Directions for this task: Below are several entries. Transcribe exactly those lines that fall from the one with "## Table of contents" through the one with "#### Desktop", end lines included.

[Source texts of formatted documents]
----

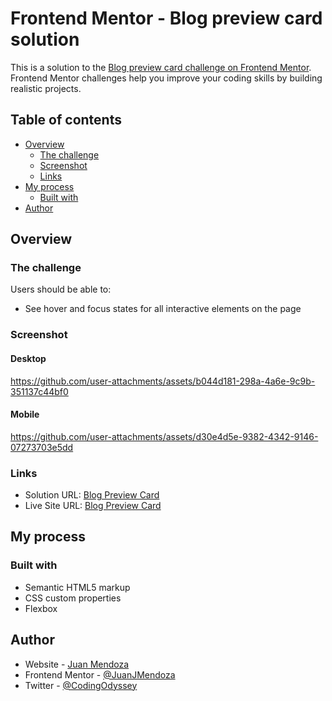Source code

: # Frontend Mentor - Blog preview card solution

This is a solution to the [Blog preview card challenge on Frontend Mentor](https://www.frontendmentor.io/challenges/blog-preview-card-ckPaj01IcS). Frontend Mentor challenges help you improve your coding skills by building realistic projects.

## Table of contents

- [Overview](#overview)
  - [The challenge](#the-challenge)
  - [Screenshot](#screenshot)
  - [Links](#links)
- [My process](#my-process)
  - [Built with](#built-with)
- [Author](#author)

## Overview

### The challenge

Users should be able to:

- See hover and focus states for all interactive elements on the page

### Screenshot

#### Desktop

https://github.com/user-attachments/assets/b044d181-298a-4a6e-9c9b-351137c44bf0

#### Mobile

https://github.com/user-attachments/assets/d30e4d5e-9382-4342-9146-07273703e5dd

### Links

- Solution URL: [Blog Preview Card](https://www.frontendmentor.io/solutions/blog-preview-card-U82kTtGQKb)
- Live Site URL: [Blog Preview Card](https://blog-preview-card-six-ashy.vercel.app/)

## My process

### Built with

- Semantic HTML5 markup
- CSS custom properties
- Flexbox

## Author

- Website - [Juan Mendoza](https://www.linkedin.com/in/juanjmendoza/)
- Frontend Mentor - [@JuanJMendoza](https://www.frontendmentor.io/profile/JuanJMendoza)
- Twitter - [@CodingOdyssey](https://www.twitter.com/CodingOdyssey)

----

Written reply:
## Table of contents

- [Overview](#overview)
  - [The challenge](#the-challenge)
  - [Screenshot](#screenshot)
  - [Links](#links)
- [My process](#my-process)
  - [Built with](#built-with)
- [Author](#author)

## Overview

### The challenge

Users should be able to:

- See hover and focus states for all interactive elements on the page

### Screenshot

#### Desktop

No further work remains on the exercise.